____ Provided information

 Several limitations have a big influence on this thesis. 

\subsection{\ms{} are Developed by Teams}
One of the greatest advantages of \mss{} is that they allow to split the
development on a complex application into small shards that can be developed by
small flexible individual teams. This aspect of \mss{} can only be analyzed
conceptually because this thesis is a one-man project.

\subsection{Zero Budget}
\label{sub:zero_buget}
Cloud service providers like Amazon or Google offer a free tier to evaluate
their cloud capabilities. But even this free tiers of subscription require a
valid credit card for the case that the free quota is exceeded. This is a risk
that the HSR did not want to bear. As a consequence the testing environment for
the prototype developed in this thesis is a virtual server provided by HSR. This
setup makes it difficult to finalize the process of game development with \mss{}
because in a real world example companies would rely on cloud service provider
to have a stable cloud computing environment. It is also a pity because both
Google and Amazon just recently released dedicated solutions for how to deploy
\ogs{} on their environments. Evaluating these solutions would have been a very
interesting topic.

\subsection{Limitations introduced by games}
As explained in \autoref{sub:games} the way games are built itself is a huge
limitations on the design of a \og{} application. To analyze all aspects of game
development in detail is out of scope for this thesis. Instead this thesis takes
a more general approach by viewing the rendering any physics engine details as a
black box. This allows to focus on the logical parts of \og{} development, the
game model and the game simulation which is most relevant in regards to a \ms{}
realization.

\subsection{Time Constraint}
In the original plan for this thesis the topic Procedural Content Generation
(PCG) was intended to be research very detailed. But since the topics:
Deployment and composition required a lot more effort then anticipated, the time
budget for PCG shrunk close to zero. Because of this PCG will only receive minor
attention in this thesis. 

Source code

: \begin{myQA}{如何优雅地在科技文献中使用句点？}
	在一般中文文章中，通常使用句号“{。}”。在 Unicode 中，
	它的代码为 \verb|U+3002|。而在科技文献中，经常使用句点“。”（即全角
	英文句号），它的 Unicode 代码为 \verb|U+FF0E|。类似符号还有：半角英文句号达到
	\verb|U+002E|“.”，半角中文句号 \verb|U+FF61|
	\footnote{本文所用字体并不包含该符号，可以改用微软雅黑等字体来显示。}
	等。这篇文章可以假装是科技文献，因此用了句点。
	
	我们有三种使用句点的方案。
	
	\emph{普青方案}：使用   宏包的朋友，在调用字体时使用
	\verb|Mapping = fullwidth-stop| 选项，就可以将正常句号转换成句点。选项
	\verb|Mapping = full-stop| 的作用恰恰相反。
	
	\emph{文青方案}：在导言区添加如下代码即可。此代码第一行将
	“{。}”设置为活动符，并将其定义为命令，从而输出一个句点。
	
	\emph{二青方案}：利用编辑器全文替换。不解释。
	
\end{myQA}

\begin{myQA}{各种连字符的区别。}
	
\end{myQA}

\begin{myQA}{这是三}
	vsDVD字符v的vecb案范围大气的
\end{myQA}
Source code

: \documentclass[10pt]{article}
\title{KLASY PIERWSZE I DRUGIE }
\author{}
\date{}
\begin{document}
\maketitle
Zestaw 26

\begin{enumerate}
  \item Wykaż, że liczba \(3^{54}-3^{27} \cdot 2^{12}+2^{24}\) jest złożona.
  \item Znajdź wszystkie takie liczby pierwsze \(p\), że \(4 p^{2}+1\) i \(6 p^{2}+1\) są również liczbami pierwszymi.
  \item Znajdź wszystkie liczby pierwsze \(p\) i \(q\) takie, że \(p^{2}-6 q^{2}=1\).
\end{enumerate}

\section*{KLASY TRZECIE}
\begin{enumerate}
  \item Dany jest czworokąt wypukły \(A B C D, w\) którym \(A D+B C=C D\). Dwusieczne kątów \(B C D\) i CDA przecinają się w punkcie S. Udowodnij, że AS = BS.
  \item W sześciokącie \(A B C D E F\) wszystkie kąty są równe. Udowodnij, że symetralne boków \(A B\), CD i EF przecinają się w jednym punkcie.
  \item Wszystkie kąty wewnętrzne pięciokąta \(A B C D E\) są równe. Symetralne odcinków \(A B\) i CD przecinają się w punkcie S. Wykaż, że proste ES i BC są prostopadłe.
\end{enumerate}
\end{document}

________
____ Provided information

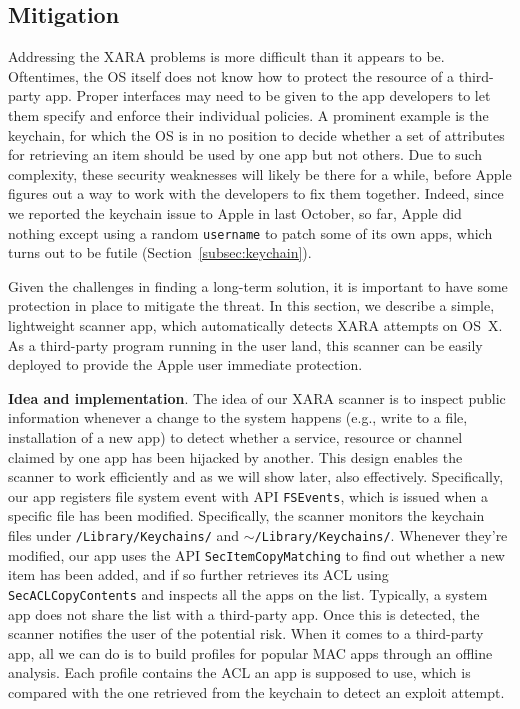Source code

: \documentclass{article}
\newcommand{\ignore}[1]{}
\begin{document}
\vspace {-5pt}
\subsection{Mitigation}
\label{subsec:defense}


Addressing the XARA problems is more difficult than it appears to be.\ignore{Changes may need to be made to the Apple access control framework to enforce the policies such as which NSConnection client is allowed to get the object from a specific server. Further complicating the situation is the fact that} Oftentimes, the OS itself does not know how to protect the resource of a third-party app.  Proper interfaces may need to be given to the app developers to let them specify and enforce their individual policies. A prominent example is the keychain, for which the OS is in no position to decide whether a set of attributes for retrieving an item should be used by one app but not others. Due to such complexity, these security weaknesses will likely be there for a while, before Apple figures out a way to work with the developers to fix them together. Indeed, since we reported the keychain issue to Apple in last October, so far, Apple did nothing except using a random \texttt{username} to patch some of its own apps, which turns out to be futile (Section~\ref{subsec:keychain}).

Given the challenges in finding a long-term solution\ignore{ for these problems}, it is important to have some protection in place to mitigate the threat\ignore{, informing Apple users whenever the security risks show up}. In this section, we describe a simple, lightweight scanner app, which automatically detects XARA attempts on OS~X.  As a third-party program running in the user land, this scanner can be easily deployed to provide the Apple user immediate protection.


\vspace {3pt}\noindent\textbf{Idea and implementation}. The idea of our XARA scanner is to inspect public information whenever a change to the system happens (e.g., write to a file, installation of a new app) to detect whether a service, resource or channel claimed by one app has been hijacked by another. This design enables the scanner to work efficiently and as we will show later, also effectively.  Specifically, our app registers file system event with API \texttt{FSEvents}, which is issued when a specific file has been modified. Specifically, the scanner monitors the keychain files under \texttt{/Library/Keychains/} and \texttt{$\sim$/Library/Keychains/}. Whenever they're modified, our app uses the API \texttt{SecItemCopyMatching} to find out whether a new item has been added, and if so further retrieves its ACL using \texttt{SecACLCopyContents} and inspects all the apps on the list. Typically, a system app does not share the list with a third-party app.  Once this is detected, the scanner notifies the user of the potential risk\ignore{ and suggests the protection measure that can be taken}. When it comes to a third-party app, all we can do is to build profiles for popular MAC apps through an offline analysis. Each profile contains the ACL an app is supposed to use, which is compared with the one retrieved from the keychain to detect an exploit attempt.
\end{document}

________
____ Provided information

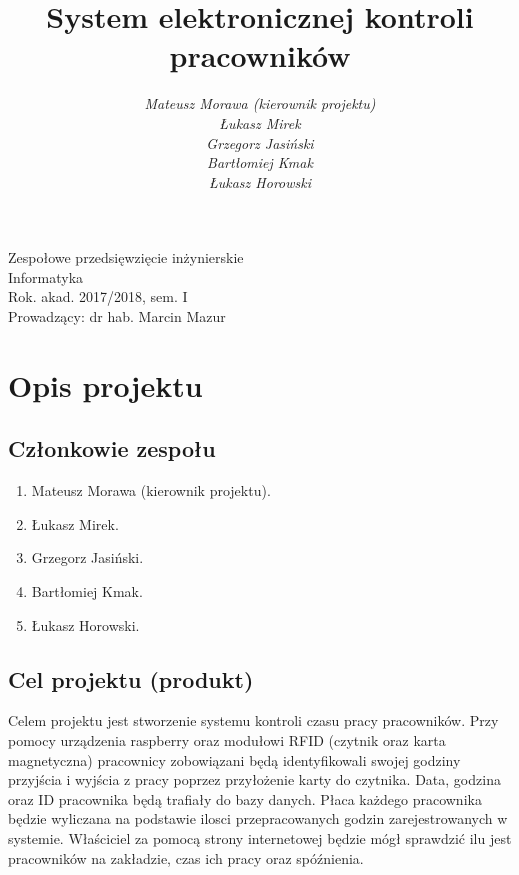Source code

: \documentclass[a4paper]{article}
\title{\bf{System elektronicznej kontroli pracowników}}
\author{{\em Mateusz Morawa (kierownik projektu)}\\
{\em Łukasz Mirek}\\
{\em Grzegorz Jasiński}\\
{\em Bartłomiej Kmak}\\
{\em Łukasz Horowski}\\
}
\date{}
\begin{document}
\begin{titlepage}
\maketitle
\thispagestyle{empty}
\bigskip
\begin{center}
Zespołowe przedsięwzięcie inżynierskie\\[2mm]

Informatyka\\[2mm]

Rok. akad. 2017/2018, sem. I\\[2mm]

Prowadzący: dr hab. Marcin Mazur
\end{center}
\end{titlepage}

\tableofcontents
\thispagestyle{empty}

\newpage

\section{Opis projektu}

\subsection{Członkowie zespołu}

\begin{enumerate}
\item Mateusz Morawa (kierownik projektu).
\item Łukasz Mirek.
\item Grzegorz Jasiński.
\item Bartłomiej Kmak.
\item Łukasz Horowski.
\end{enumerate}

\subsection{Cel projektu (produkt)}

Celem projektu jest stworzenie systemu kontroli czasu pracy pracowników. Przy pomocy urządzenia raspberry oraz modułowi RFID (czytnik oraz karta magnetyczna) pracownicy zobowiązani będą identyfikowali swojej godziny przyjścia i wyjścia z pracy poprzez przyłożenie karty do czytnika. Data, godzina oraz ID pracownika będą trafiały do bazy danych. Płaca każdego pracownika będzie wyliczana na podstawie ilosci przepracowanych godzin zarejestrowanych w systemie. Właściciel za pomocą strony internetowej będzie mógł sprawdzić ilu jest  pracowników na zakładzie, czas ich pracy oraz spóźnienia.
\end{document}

________

◆ What the task requires ◆
From the records above, copy only the lines starting with the line that holds "been a very" and going on through the line that holds "a more general", exactly as written.

◆ Your solution ◆
\ogs{} on their environments. Evaluating these solutions would have been a very
interesting topic.

\subsection{Limitations introduced by games}
As explained in \autoref{sub:games} the way games are built itself is a huge
limitations on the design of a \og{} application. To analyze all aspects of game
development in detail is out of scope for this thesis. Instead this thesis takes
a more general approach by viewing the rendering any physics engine details as a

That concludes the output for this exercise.